EXTRACTED MATERIAL:
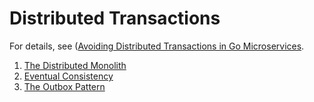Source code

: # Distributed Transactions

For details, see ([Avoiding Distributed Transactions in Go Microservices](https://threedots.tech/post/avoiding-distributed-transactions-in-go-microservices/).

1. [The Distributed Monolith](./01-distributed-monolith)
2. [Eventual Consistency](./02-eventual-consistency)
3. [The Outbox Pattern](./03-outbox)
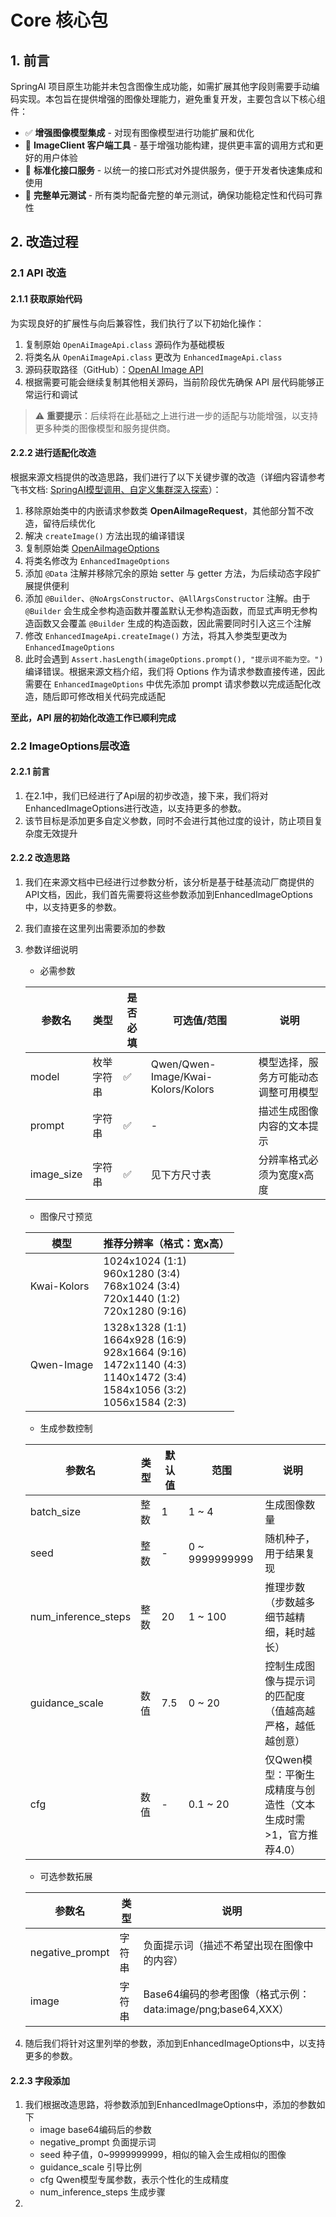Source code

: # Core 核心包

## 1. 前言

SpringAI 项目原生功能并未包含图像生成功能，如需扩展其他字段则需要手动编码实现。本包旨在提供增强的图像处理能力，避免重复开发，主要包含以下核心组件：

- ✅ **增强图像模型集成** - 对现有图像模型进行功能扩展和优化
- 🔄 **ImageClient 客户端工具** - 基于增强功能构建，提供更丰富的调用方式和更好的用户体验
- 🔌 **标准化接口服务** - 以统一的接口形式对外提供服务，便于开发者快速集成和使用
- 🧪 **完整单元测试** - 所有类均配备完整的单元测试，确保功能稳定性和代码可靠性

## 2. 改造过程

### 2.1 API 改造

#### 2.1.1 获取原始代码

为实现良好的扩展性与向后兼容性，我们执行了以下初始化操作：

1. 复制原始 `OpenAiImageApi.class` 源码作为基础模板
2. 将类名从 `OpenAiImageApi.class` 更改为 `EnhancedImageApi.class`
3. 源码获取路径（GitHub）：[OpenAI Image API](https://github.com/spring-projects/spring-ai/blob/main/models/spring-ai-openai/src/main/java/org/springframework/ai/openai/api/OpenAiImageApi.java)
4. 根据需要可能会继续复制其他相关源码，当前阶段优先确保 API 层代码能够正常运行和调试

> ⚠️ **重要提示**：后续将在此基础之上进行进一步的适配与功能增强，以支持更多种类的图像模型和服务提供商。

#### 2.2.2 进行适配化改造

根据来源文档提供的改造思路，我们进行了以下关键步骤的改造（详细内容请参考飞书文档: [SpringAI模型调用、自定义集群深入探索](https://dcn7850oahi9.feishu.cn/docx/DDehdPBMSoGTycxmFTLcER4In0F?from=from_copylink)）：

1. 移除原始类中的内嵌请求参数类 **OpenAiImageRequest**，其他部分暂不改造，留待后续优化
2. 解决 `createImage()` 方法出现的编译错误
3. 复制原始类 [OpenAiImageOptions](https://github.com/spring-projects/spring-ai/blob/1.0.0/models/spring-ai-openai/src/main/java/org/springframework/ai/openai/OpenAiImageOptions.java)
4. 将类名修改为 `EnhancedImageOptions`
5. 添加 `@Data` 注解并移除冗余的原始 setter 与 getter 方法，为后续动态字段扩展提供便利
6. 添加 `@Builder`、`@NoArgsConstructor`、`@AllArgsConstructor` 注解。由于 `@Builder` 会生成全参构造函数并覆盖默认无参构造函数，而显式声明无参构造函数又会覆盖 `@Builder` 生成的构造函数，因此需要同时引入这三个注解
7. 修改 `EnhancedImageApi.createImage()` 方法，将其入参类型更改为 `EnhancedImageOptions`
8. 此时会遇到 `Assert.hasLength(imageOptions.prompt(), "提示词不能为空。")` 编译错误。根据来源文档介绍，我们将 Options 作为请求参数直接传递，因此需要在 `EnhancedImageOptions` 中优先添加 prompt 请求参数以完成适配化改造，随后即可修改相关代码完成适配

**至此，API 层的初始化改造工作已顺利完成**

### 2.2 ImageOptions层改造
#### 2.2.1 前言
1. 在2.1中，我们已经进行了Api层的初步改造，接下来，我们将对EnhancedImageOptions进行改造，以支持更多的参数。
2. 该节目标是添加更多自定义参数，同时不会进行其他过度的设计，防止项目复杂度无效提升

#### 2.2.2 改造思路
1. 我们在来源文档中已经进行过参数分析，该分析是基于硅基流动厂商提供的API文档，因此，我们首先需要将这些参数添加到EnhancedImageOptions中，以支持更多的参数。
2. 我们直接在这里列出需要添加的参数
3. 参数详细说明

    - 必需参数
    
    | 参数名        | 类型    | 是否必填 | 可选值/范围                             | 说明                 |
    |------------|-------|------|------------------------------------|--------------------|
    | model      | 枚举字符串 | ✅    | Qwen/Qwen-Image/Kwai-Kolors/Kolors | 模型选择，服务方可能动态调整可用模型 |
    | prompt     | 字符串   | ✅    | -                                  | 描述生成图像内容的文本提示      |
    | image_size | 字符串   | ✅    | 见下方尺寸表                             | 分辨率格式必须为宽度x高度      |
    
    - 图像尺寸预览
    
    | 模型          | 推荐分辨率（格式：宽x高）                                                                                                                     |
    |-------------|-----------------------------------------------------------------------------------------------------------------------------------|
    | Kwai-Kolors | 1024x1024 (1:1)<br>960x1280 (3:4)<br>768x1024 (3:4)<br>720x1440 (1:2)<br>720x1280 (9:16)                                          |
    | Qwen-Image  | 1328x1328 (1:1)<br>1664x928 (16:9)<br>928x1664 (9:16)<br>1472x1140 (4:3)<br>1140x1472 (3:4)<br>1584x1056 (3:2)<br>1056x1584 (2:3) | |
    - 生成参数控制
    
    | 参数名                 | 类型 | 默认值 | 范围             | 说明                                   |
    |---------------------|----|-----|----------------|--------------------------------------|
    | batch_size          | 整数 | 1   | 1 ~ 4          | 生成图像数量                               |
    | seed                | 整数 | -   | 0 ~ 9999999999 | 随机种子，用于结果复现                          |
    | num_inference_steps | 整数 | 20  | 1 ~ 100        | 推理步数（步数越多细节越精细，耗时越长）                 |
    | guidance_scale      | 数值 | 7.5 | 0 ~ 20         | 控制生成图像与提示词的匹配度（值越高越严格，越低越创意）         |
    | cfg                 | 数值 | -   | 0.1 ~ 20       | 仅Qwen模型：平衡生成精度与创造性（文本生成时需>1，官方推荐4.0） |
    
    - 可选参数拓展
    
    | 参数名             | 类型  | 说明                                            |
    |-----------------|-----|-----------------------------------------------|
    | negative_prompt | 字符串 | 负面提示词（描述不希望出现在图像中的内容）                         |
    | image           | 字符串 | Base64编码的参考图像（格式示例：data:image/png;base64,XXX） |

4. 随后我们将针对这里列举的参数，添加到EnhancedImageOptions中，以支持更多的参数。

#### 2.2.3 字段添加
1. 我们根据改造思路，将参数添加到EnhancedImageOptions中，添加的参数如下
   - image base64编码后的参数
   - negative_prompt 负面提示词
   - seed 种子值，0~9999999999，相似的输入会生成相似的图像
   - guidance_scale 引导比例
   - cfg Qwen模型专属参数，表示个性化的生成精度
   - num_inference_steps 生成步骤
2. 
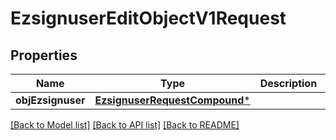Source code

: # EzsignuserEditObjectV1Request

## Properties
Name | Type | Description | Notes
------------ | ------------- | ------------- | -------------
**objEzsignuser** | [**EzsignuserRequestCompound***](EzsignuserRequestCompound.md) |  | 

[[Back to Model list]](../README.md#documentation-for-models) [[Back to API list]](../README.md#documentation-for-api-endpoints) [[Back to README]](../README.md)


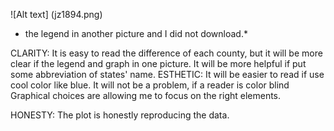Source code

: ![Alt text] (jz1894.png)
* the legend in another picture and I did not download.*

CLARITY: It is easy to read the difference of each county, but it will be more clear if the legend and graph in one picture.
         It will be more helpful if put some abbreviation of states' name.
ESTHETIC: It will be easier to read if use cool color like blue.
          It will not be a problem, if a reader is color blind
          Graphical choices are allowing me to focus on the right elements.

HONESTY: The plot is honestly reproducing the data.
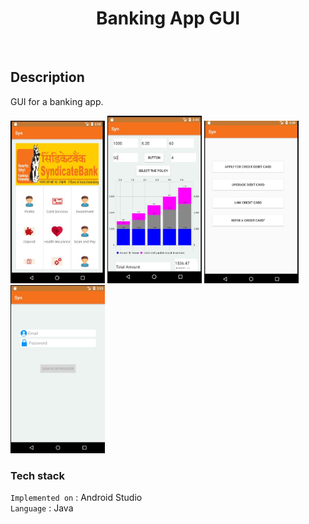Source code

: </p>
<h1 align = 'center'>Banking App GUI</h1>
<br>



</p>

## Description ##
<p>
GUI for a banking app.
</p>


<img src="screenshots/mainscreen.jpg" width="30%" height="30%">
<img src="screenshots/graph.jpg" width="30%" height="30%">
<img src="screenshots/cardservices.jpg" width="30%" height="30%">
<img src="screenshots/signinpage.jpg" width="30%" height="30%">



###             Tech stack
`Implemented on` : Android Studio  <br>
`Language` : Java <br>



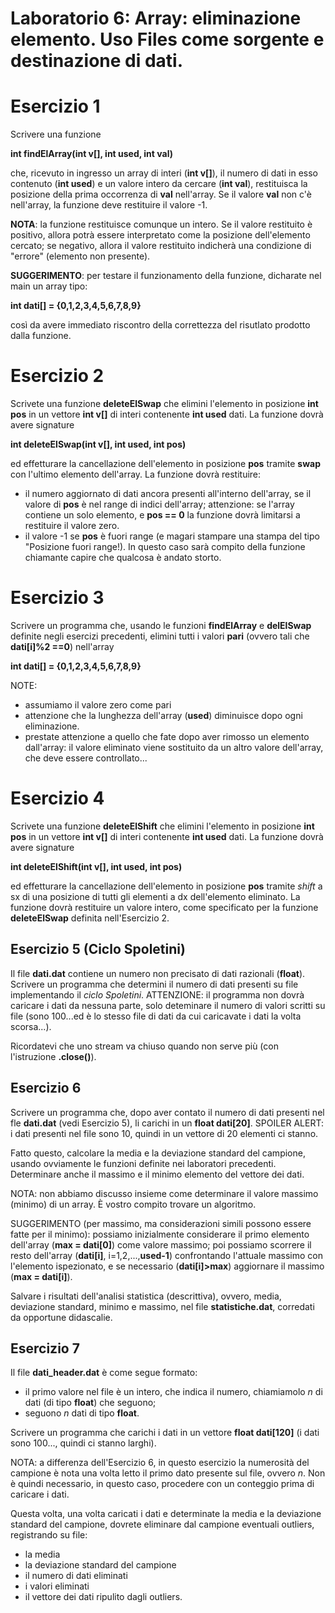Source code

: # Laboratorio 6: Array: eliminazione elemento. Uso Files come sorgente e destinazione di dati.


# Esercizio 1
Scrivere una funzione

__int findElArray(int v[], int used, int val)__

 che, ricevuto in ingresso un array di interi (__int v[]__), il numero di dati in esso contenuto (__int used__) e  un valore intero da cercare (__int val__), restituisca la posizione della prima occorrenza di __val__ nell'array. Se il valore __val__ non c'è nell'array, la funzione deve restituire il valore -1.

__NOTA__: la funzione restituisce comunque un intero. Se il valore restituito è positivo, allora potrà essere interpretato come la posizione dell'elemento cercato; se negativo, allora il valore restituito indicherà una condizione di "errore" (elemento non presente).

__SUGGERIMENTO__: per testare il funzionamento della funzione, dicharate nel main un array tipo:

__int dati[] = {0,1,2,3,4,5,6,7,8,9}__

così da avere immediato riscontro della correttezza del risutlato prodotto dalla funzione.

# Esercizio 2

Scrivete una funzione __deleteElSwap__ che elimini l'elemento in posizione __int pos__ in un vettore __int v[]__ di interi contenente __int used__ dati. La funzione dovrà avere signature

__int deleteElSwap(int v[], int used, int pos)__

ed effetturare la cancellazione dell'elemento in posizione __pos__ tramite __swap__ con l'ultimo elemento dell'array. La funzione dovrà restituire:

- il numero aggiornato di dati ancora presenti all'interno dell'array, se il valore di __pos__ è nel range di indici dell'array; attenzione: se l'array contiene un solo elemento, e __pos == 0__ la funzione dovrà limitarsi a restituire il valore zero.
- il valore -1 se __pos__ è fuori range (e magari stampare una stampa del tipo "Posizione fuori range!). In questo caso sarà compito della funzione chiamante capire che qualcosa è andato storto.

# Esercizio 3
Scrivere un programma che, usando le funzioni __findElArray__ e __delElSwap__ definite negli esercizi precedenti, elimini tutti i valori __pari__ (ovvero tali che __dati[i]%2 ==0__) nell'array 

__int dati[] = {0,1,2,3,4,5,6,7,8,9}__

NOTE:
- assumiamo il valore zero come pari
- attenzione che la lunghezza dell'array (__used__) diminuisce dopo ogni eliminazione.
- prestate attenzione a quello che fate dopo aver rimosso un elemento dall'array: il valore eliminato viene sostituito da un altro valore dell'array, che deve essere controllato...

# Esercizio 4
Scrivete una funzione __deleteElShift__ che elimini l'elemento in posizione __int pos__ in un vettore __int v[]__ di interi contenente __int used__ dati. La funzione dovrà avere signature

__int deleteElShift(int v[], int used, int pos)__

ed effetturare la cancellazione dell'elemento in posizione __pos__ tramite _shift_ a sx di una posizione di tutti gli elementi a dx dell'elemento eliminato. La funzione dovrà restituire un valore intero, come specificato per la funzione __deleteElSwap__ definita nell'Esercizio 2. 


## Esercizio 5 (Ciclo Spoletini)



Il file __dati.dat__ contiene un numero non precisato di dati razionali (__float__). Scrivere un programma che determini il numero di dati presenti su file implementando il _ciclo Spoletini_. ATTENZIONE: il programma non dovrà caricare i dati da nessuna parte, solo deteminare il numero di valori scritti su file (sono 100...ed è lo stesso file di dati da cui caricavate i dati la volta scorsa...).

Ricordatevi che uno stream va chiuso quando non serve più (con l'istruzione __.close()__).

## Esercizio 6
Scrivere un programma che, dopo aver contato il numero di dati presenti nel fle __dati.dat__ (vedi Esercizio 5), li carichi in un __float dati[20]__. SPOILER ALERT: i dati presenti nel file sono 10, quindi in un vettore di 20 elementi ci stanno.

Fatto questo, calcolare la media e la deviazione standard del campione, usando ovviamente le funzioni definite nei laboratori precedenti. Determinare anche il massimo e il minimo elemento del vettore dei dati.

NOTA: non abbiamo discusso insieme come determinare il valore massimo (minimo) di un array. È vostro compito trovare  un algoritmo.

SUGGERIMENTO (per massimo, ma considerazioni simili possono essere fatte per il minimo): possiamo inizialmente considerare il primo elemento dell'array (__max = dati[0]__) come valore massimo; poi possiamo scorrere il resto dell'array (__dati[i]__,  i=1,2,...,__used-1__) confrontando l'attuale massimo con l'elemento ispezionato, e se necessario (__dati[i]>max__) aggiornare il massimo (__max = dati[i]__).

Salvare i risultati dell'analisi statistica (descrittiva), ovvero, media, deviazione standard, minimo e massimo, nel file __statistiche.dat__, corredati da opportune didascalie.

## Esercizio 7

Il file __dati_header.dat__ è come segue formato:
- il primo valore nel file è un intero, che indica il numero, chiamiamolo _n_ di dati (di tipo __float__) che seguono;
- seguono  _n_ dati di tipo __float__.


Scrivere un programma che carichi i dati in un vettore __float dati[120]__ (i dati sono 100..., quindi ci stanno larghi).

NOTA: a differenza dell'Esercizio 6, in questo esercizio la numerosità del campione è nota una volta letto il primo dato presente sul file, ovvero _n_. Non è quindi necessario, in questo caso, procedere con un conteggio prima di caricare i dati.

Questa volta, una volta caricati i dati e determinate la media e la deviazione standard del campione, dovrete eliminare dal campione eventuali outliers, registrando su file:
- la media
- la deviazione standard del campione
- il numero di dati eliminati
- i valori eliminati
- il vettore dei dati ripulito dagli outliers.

WHAT THE EXERCISE ASKS: Starting at the line that has "## Esercizio 6" and ending at the line that has "Scrivere un programma che, dopo", please write out the lines above exactly, leaving out all others.

SOLUTION FOR THIS EXERCISE:
## Esercizio 6
Scrivere un programma che, dopo aver contato il numero di dati presenti nel fle __dati.dat__ (vedi Esercizio 5), li carichi in un __float dati[20]__. SPOILER ALERT: i dati presenti nel file sono 10, quindi in un vettore di 20 elementi ci stanno.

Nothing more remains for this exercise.